Geth looked confused, then bared his teeth. “What’s he still doing here then?”
“I didn’t become a warlord of Droaam by not knowing when to talk instead of fight,” said Tzaryan. He drew himself up straight and his black eyes glittered. “Dah’mir abandoned me. I can’t forgive that. You’re no friends to me, but it seems to me that the greatest revenge I can inflict on him is to let you go.”
“Let us go?” asked Geth. He started to raise his sword, but Singe pushed it down again.

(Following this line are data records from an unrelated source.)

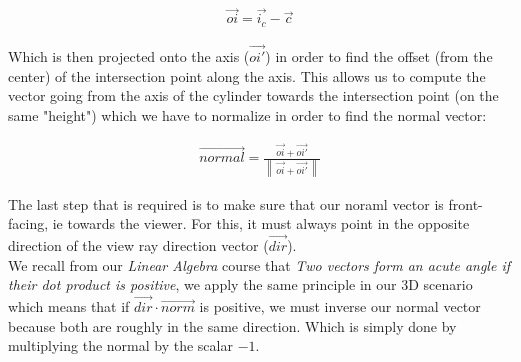 \documentclass{article}
\newcommand{\norm}[1]{\left\lVert\,#1\,\right\rVert}
\begin{document}
    \begin{align*}
        \vec{oi} = \vec{i_c} - \vec{c}
    \end{align*}

    Which is then projected onto the axis ($\vec{oi'}$) in order to find the offset (from the center) of the intersection point along the axis. This allows us to compute the vector going from the axis of the cylinder towards the intersection point (on the same "height") which we have to normalize in order to find the normal vector:

    \begin{align*}
        \vec{normal} = \frac{\vec{oi} + \vec{oi'}}{\norm{\vec{oi} + \vec{oi'}}}
    \end{align*}

    The last step that is required is to make sure that our noraml vector is front-facing, ie towards the viewer. For this, it must always point in the opposite direction of the view ray direction vector ($\vec{dir}$).\\

    We recall from our \textit{Linear Algebra} course that \textit{Two vectors form an acute angle if their dot product is positive}, we apply the same principle in our 3D scenario which means that if $\vec{dir}\cdot\vec{norm}$ is positive, we must inverse our normal vector because both are roughly in the same direction.
    Which is simply done by multiplying the normal by the scalar $-1$.

    
\end{document}
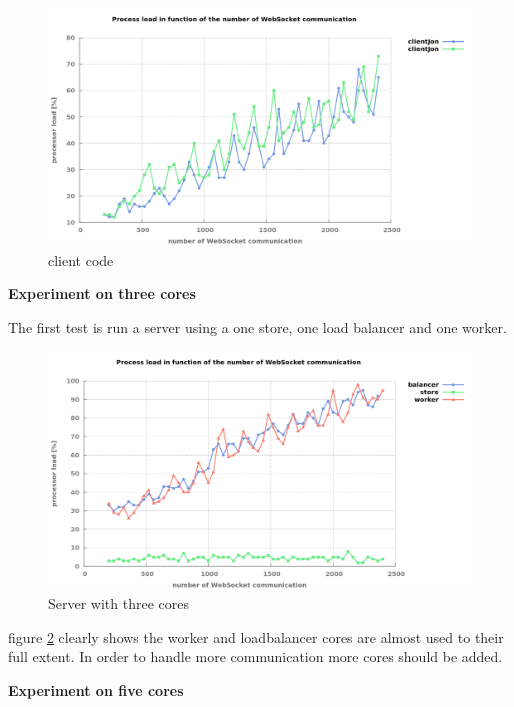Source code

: \begin{figure}[H]
	\centering
		\includegraphics[width=\textwidth]{./Figures/WS_client_rising.png}
	\caption[Simple WebSocket client]{client code}
	\label{fig:WS_client_rising}
\end{figure}

\textbf{Experiment on three cores}

The first test is run a server using a one store, one load balancer and one
worker.

\begin{figure}[H]
	\centering
		\includegraphics[width=\textwidth]{./Figures/WS_server_1rising.png}
	\caption[WebSocket server on three cores]{Server with three cores}
	\label{fig:WS_server_1rising}
\end{figure}

figure \ref{fig:WS_server_1rising} clearly shows the worker and loadbalancer
cores are almost used to their full extent. In order to handle more communication more
cores should be added. 

\textbf{Experiment on five cores}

“Agreed,” he said. He stepped aside and gestured for the ogre mage to leave. Tzaryan bent his head.
“I’ll leave horses and your gear by the gates of my keep. Take them and ride. I don’t want to see you again.” He looked at Ekhaas and added, “You would be wise to go, too. My ogres are going to have orders to kill you on sight.”
Ekhaas’s ears stood up straight and her hand twitched toward her sword, but Tzaryan turned his back on her and strode toward the stairs out of the great chamber. After a few paces, though, he paused and glanced over his shoulder, frowning. “General, aren’t you coming with me?”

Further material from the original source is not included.